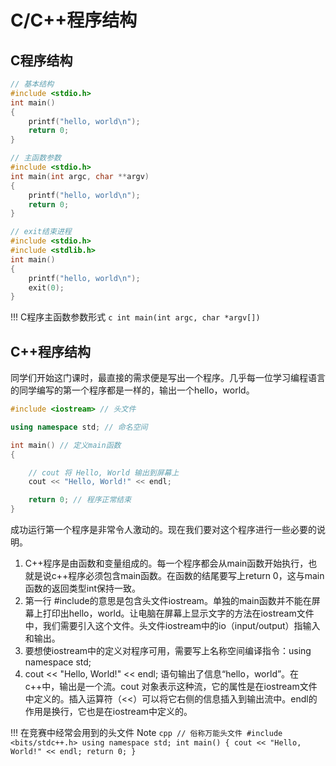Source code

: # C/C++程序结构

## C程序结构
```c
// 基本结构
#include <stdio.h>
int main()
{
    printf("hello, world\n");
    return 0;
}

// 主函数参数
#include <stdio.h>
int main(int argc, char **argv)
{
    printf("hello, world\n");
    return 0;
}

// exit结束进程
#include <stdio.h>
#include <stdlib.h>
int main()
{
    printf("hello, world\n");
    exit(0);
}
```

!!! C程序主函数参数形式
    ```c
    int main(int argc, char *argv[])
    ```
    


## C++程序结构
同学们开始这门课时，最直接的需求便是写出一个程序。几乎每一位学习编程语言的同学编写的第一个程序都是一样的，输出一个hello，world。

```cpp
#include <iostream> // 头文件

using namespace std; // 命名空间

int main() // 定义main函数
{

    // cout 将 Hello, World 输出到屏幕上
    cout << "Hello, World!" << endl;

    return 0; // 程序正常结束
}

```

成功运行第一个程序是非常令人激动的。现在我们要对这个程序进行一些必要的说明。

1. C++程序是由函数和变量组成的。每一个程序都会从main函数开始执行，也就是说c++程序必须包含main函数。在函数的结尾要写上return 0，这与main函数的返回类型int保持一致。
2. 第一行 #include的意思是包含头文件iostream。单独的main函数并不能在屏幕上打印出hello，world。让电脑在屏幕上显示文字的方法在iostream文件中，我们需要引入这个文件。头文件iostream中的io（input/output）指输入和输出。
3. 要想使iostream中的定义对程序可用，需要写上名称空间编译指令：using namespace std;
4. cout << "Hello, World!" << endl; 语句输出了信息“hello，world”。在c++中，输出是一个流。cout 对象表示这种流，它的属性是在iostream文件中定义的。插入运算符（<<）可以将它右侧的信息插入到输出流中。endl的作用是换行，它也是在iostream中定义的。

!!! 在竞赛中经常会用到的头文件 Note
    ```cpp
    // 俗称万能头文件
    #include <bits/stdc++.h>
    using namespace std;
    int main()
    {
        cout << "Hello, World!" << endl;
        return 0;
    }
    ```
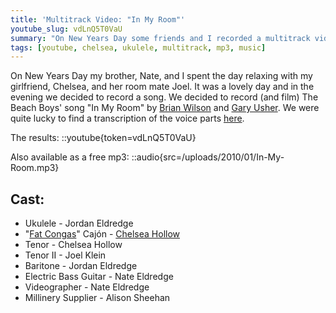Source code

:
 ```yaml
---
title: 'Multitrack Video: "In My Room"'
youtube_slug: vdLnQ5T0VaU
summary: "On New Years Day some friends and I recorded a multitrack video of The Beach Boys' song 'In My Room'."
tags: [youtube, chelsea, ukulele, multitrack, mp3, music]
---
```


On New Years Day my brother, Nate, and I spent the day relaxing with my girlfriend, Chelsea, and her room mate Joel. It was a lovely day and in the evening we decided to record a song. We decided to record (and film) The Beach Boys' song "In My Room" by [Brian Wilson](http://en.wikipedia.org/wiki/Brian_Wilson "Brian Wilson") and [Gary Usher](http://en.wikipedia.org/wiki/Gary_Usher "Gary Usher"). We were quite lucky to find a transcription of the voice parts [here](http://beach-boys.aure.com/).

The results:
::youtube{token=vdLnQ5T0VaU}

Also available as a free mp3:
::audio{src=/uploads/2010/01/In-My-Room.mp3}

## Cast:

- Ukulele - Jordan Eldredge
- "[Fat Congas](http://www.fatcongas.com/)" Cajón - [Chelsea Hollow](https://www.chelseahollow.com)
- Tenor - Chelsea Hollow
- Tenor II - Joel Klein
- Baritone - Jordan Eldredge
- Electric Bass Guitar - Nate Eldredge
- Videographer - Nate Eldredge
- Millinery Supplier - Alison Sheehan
====================
**Work order**
Copy each line, exactly, that falls between the line containing "- Baritone - Jordan Eldredge" and the end of the entries, both included.

**Answer**
- Baritone - Jordan Eldredge
- Electric Bass Guitar - Nate Eldredge
- Videographer - Nate Eldredge
- Millinery Supplier - Alison Sheehan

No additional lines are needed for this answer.